Mutually exclusive snapshots feature

  • Apply the current patches to ext4 code.
  • Mutually exclude the snapshot feature from other ext4 features (i.e. extents, 64bit).
  • Availability of snapshots feature for upgrading ext3 deployments.

Support ext4 default configuration

  • Add support for default ext4 features (i.e. extents).
  • Availability of snapshots feature for common ext4 deployments.

Performance optimizations

  • Verify that delayed allocation performs well with snapshots.
  • Optimize moving deleted extent data blocks into snapshot.
  • Availability for users that require snapshots functionality combined with improved ext4 performance.

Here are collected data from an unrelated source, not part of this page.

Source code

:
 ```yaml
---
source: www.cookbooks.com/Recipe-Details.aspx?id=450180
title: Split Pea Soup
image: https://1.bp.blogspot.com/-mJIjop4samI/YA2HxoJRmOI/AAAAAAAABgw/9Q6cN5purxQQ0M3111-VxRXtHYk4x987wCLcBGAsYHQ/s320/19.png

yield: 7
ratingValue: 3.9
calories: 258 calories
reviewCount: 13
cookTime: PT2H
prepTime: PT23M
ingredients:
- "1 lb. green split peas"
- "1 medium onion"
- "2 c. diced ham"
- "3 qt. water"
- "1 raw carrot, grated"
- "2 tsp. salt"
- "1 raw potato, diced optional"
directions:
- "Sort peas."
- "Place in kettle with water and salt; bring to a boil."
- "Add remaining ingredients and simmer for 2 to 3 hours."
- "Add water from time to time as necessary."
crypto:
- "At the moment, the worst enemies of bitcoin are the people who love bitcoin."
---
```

Support custom ext4 configuration options

  • Add support for untested configuration options (no journal, no bh, journaled quota, block size != page size).
  • Availability of snapshots feature for custom ext4 deployments.

Large file system support

  • Implement a snapshot file format that can map up to 48bit block offsets.
  • Availability of snapshots feature to large scale ext4 deployments.

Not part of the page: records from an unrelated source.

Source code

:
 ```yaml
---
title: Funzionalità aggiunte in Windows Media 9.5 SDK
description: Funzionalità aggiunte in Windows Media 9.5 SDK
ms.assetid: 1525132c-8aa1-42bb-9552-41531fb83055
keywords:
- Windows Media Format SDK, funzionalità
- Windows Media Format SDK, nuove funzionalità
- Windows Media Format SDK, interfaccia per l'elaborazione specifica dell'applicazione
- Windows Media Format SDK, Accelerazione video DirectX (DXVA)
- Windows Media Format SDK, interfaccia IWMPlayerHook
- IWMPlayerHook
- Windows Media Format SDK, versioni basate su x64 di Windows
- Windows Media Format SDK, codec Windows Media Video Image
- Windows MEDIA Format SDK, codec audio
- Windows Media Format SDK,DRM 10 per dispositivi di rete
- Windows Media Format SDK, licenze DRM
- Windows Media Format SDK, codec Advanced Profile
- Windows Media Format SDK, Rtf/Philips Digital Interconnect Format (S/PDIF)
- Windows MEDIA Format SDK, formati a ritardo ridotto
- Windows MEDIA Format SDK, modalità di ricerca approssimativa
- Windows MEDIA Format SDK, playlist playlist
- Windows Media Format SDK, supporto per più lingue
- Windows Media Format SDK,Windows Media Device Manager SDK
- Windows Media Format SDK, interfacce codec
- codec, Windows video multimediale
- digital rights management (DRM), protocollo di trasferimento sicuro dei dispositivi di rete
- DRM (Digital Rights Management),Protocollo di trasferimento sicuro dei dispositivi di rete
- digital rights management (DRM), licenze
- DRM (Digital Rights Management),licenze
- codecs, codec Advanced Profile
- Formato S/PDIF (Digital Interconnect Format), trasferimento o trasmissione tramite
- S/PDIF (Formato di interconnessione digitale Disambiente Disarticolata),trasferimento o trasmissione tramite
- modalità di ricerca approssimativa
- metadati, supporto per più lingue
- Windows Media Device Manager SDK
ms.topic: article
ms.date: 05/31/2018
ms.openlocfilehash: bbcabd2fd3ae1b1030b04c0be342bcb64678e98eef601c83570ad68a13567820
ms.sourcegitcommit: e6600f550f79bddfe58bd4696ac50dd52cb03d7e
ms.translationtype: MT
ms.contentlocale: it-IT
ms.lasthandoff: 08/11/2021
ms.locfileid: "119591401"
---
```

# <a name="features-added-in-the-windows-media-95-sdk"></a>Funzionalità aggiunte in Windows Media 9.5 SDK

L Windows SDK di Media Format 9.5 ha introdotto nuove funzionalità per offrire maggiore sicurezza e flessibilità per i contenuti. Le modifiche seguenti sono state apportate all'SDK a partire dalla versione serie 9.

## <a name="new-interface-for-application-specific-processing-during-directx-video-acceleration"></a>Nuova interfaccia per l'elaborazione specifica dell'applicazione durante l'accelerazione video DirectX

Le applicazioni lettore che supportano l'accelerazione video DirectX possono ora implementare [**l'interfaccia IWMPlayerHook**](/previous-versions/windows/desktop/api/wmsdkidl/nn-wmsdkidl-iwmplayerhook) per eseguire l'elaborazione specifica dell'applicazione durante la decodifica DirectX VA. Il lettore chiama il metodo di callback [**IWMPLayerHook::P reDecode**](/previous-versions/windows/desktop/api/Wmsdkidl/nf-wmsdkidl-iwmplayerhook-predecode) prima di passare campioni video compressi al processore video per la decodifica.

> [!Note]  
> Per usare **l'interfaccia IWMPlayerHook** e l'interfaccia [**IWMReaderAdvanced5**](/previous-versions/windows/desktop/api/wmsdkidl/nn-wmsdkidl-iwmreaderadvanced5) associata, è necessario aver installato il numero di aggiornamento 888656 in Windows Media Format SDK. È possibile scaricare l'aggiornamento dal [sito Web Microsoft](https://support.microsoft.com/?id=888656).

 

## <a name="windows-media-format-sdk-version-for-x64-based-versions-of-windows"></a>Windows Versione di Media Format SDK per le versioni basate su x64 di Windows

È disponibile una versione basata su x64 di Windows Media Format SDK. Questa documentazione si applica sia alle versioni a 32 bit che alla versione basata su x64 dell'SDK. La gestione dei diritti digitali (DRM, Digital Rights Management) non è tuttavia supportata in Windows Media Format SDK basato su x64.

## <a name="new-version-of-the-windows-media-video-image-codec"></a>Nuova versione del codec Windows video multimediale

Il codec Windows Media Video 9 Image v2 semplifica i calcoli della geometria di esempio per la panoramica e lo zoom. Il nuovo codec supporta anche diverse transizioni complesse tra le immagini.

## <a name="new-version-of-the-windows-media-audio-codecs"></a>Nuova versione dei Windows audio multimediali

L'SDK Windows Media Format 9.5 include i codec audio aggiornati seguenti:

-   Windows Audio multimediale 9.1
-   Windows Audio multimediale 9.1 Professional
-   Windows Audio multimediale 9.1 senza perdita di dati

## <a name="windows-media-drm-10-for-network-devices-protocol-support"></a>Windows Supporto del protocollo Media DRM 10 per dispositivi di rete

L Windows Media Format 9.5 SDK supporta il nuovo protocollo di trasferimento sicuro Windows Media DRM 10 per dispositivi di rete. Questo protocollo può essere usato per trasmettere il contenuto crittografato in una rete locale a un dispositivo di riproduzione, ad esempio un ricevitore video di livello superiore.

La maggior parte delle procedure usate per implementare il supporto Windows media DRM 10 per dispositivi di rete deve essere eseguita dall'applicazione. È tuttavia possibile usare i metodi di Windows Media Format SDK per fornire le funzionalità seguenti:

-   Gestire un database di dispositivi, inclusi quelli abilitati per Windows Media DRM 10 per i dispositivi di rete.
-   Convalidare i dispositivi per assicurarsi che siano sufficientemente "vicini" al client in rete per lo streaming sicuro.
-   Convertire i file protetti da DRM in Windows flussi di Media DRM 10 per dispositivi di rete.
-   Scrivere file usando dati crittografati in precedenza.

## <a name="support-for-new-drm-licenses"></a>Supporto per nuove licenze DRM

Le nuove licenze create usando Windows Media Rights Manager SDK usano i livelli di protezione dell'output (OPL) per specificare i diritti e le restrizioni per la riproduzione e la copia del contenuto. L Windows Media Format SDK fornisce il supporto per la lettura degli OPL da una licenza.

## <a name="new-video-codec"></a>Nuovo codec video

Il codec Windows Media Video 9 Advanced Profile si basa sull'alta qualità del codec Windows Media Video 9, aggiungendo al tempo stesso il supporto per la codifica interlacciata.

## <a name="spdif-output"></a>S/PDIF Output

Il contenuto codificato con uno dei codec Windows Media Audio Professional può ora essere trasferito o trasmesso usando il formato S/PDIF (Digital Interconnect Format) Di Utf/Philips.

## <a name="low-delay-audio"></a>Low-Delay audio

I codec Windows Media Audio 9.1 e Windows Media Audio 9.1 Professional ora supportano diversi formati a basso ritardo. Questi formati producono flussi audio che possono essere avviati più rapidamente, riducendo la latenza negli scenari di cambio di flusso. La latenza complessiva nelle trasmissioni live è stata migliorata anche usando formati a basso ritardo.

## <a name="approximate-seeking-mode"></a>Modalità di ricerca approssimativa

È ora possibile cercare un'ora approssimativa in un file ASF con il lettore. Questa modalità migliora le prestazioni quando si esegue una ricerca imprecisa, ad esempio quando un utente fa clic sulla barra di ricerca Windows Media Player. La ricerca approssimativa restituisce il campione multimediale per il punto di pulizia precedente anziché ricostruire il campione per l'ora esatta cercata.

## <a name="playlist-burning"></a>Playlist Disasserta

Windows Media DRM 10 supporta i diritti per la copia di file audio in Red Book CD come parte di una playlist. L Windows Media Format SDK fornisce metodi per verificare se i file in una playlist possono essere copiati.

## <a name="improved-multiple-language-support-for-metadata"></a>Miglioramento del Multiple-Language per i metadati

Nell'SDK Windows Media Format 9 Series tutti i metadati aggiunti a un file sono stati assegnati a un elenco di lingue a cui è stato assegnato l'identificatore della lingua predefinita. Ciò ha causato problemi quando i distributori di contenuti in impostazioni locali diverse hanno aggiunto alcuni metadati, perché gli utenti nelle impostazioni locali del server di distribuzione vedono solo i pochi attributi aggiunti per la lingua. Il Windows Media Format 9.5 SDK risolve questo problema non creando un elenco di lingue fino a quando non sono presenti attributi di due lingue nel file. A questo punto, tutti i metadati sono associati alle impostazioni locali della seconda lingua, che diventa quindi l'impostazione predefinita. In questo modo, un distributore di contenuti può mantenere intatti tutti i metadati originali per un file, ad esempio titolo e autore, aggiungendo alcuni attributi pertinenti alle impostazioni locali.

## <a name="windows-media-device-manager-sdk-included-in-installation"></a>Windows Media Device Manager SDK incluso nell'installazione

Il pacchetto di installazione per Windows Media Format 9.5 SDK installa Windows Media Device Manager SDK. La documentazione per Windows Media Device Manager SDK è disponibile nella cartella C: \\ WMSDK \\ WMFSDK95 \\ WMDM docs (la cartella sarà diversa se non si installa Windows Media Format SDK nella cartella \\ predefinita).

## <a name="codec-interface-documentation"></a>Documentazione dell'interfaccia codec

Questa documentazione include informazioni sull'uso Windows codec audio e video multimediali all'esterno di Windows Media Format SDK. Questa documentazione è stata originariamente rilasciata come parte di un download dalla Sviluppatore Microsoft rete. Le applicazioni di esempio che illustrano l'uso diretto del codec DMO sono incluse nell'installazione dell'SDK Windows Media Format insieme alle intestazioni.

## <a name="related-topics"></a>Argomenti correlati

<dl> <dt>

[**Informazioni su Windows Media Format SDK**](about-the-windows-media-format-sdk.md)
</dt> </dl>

Ext4 snapshots merge tasks

The Next3 snapshot patches add snapshot support to Next3 (after it was cloned from Ext3).

Following is an estimation of the work that has to be done on each patch or group of patches to merge it into Ext4.

The colors indicate the nature of the merge tasks:

  • Trivial - apply current patches to ext4 code.
  • Enhancement - changes to current patches to enhance code clarity and to catch up with new ext4 features.
  • Optimization - not a must for functionality, but needed in order to catch up with ext4 performance improvements.
  • Challenging - solutions should be designed in collaboration with other ext4 developers (not for first release).

Snapshot debug patch

  • Add generic debug functions.

Snapshot hooks patches

  • Add snapshot hooks inside JBD2 meta data write hooks.
  • Add snapshot hooks inside ext4_free_blocks().
  • Move indirect mapped file data blocks to snapshot on write.
  • Move on write from delayed allocation write paths.
  • Move on write from direct I/O write paths.
  • Move on write of extent mapped files.
  • Move on write from mmap write paths.
  • Multi-block delayed move on write.
  • Defrag extent mapped file on re-write.

Snapshot file patches

  • Snapshot implementation as an indirect mapped file, that can map up to 32bit block offsets.
  • Move read-though code from get_blocks_handle() to snapshot_get_block().
  • Move snapshot_get_block() and snapshot_readpage() from inode.c to new snapshot_inode.c file.
  • Implement snapshot_read_pages() for multi-block read through.
  • Snapshot implementation as a new extent mapped file format, that can map up to 48bit of block offsets.

Snapshot block operation patches

  • Copy meta data blocks to snapshot.
  • Move data blocks to snapshot on write.
  • Move deleted blocks to snapshot.
  • Resolve circular locking dependency with grp->alloc_sem.
  • Initialize COW bitmap of non-first flex_bg group.
  • Fast move of large group of deleted blocks to reduce the performance impact on extent mapped file deletion.
  • Reduce locking contention on active snapshot block allocations to improve the performance of concurrent COW operations.
  • Add support block size != page size.

Snapshot control patches

  • Add snapshot control via SETSNAPFLAGS ioctl.
  • Implement the simplified User-kernel API.
  • Initialize global metadata of new ext4 features on snapshot take (like meta block group descriptors).

Snapshot journaling patches

  • Journal snapshot block operations in current transaction.
  • Check for new JBD2 API's that require special attention.
  • Account for buffer credits of COW bitmap of non-first flex_bg group.
  • Add MOW credits to extent file truncate/write transaction.
  • Account for buffer credits of snapshot quota update.

Snapshot list patches

  • Add snapshot list operations and read-through to previous snapshot.

Snapshot race patches

  • Add protection for snapshot race conditions.
  • Stop using buffer heads for synchronization of snapshot block operations.

Snapshot exclude bitmap patches

  • Keep the exclude bitmap up-to-date with snapshot file blocks.

Snapshot cleanup patches

  • Reclaim deleted snapshot file blocks.
  • Move snapshot_shrink_blocks() and snapshot_merge_blocks() from inode.c to new snapshot_inode.c file.